Google Lens trick #11: Use Lens from Image Search, Photos, and your phone’s camera
All those tricks we just talked about can work not only from the actual Google Lens app but also from a few other potentially useful places on your phone:
- Google Image Search: Anytime you’re looking at an image within images.google.com on your phone’s browser, keep an eye out for the lens icon in its upper-right corner. Tapping that will activate Lens and give you any relevant info about whatever’s being shown.
- Google Photos: See that third icon along the bottom when you open an image in Photos? That’s Lens! Tapping it will fire up Lens and let you copy text, activate links, and get additional context about anything Lens is able to recognize.
- Your camera: On Pixel phones and a handful of other devices, you can find Lens right within your regular camera app. Just open the camera and then press and hold your finger on any spot in the viewfinder to launch a Lens search for the item in view.

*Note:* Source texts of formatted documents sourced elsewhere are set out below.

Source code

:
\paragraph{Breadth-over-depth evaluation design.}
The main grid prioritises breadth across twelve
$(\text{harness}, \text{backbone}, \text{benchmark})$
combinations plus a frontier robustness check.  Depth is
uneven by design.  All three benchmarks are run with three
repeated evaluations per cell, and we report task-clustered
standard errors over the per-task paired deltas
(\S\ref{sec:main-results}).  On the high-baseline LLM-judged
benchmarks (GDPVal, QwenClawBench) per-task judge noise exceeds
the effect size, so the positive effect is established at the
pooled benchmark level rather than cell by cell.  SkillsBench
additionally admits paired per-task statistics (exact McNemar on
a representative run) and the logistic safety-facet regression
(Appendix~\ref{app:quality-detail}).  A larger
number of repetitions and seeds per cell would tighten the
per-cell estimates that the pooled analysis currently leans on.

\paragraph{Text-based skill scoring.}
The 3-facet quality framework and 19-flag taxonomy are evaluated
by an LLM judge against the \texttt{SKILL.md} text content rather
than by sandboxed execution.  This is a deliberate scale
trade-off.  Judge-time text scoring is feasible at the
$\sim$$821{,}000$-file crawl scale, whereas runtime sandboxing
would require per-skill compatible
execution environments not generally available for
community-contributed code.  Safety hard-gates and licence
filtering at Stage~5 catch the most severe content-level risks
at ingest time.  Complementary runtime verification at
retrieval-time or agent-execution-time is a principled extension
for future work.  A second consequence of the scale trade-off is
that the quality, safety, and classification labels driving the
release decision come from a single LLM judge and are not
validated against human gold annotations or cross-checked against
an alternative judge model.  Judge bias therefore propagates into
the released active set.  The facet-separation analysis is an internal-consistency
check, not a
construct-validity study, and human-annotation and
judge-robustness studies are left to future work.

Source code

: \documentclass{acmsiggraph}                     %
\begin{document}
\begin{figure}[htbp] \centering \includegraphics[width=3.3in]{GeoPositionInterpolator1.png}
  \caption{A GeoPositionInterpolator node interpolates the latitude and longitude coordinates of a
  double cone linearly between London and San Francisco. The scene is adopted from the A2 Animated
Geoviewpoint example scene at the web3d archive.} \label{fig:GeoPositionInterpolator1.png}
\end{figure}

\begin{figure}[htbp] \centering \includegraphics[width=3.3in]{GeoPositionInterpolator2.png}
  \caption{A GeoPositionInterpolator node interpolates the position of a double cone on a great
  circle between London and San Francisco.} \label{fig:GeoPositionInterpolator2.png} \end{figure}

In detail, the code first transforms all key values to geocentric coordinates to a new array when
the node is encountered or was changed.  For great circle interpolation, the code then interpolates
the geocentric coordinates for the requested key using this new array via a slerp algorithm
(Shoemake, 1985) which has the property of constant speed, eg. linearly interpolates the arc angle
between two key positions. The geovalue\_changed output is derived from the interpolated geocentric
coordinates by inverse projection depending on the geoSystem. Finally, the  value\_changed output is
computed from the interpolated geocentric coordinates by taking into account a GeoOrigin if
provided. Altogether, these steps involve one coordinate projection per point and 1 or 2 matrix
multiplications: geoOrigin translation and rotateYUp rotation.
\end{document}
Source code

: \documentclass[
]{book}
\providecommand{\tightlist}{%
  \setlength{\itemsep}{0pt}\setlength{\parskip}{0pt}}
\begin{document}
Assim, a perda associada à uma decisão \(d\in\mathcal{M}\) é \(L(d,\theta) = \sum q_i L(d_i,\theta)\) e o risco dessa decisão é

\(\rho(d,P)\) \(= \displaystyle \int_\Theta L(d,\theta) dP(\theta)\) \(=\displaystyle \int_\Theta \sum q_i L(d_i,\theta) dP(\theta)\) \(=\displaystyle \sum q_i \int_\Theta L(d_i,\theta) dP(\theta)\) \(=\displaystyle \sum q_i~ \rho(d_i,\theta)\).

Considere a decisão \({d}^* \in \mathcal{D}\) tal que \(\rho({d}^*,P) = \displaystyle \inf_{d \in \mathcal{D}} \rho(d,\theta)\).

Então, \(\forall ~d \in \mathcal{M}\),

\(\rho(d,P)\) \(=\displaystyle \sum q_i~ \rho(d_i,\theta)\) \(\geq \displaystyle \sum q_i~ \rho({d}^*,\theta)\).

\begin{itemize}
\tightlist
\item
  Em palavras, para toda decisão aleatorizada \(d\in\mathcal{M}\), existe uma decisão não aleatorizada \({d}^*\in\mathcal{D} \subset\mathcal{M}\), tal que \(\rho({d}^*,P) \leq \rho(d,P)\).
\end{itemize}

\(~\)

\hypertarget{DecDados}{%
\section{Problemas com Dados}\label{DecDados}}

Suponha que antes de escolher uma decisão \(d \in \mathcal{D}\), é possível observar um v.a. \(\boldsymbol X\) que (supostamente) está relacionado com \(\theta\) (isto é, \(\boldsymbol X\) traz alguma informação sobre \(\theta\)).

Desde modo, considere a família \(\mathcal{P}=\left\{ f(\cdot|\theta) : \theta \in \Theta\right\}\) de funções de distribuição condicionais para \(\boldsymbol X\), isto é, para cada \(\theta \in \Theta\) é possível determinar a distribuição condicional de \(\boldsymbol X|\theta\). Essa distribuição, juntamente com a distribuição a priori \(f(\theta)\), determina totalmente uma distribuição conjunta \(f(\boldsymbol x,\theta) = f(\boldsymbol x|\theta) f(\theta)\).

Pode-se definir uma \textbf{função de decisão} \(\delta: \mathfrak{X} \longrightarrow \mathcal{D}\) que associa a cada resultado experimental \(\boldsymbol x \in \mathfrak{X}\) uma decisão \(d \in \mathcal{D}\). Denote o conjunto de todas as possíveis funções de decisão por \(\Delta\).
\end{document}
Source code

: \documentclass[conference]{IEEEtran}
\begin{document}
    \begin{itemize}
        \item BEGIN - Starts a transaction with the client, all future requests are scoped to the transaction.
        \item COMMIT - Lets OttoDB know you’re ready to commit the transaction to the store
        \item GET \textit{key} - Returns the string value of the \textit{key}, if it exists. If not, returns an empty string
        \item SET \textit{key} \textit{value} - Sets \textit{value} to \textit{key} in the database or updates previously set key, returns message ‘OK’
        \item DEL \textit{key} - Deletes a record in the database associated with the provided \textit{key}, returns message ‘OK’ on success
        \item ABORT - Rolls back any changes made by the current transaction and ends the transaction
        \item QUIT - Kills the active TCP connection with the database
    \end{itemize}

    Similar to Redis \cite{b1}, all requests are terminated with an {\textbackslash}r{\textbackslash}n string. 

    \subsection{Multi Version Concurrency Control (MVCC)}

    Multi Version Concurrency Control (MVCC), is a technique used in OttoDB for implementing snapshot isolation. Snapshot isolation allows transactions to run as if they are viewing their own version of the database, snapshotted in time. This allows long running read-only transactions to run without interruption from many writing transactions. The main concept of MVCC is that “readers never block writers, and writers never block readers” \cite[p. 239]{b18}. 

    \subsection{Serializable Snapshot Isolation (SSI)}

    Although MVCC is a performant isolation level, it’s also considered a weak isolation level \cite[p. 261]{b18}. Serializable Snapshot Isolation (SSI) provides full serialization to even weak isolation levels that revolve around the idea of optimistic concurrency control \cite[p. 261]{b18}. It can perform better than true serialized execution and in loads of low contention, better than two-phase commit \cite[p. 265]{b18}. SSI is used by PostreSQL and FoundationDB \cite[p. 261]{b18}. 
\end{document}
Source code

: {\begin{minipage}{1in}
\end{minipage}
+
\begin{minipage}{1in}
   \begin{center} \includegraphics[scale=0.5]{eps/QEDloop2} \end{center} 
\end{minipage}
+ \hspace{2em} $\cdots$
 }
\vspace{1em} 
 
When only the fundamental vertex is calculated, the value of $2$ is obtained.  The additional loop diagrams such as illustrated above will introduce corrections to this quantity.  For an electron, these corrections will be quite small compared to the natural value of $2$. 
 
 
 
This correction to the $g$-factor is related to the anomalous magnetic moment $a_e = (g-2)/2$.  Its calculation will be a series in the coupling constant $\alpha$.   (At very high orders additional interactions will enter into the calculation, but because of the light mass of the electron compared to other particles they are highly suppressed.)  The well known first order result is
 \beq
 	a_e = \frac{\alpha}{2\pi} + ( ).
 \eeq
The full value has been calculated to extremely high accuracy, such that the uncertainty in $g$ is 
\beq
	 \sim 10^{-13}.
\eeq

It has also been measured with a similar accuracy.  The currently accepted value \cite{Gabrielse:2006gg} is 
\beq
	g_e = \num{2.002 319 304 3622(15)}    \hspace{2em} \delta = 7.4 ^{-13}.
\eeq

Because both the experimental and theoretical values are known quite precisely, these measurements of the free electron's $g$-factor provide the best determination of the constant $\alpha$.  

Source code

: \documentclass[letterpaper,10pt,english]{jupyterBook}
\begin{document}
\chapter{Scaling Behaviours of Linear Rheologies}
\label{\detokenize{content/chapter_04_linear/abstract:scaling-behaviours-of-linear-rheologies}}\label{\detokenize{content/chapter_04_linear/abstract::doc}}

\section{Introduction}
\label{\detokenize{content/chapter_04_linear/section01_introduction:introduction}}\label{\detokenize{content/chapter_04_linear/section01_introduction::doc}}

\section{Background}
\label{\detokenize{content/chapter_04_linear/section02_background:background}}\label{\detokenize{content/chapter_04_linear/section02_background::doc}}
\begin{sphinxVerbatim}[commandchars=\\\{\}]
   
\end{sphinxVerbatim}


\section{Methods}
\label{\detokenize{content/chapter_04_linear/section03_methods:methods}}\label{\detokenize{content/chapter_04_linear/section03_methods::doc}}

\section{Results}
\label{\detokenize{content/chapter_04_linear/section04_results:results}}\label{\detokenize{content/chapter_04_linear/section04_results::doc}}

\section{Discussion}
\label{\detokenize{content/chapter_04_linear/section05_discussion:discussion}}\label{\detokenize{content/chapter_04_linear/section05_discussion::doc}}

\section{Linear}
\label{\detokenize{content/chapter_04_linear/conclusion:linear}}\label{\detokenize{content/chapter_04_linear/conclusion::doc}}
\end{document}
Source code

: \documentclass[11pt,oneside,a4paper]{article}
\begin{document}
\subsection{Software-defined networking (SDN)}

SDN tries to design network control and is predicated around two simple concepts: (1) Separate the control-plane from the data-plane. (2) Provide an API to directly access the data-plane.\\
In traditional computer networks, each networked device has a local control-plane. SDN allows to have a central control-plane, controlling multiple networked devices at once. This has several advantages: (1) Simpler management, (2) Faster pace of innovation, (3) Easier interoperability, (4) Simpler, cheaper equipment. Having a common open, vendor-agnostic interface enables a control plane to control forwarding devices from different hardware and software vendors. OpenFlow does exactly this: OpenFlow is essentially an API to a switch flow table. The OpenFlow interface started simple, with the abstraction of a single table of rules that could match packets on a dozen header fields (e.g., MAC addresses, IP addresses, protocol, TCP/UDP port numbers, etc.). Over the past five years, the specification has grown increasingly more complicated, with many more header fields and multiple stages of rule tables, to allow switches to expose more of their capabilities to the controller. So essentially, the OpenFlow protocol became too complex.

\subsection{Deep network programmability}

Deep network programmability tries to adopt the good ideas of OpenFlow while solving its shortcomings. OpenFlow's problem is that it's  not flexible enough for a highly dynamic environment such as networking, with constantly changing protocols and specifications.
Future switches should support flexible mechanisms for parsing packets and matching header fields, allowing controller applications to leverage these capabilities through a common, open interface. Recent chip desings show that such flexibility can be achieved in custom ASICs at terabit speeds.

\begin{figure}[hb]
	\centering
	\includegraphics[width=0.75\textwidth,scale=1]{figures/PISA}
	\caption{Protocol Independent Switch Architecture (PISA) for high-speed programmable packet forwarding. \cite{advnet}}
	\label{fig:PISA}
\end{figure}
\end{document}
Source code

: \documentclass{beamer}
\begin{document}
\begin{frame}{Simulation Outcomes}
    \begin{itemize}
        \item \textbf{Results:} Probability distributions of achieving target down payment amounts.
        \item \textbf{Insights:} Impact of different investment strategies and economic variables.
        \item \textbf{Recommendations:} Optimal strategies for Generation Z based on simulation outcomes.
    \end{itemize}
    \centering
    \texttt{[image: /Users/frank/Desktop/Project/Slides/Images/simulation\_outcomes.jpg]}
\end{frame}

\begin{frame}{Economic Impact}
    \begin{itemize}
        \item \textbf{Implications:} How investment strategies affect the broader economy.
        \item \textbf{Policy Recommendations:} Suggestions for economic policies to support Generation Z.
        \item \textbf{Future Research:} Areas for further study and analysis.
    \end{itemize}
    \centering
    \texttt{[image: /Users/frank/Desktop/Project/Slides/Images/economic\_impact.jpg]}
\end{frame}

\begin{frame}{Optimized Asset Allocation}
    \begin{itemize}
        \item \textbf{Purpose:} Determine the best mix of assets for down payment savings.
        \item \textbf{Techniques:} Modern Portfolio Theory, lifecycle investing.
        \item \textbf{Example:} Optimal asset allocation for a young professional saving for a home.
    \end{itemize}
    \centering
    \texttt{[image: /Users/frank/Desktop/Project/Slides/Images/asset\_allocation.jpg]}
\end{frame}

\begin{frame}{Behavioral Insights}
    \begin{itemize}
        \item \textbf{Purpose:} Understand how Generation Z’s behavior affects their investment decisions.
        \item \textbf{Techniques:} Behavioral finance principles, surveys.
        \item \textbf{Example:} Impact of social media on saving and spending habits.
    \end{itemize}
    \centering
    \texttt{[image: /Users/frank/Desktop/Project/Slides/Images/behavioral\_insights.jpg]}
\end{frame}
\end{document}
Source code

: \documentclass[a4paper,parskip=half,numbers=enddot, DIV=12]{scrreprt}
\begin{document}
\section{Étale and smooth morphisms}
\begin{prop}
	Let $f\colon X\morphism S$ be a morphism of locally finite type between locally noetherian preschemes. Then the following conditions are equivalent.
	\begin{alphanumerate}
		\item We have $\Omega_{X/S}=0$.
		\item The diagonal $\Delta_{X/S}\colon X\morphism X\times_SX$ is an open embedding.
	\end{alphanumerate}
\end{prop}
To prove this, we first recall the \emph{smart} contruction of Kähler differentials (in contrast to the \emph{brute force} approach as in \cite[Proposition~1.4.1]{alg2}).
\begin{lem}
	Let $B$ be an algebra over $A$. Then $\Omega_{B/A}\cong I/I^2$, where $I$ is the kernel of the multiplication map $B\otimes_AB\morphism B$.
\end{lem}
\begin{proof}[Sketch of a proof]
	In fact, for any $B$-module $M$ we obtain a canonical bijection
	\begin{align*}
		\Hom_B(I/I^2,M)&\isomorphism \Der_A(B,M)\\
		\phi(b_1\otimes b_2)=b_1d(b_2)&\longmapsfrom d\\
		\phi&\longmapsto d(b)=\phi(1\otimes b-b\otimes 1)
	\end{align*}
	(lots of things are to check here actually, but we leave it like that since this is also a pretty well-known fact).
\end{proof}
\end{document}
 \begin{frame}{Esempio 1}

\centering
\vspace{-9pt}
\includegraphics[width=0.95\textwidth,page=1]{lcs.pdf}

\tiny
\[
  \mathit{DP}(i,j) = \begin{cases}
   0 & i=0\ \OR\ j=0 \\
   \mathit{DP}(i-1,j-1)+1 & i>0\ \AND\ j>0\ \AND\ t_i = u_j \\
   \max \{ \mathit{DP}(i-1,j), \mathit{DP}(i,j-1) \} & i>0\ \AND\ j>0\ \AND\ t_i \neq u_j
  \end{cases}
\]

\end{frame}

The results will pop up right then and there, without the need for any app-switching or extra searching.
Google Lens trick #12: Get to Lens without lifting a finger
Last but not least, a bit of a meta tip: When you want to open the Google Lens app in a hurry, skip the usual swiping and tapping and instead say: “Hey, Google: Open Google Lens.” Your friendly neighborhood Assistant will happily oblige.
Ahh…being a mobile-tech magician has never been so satisfying.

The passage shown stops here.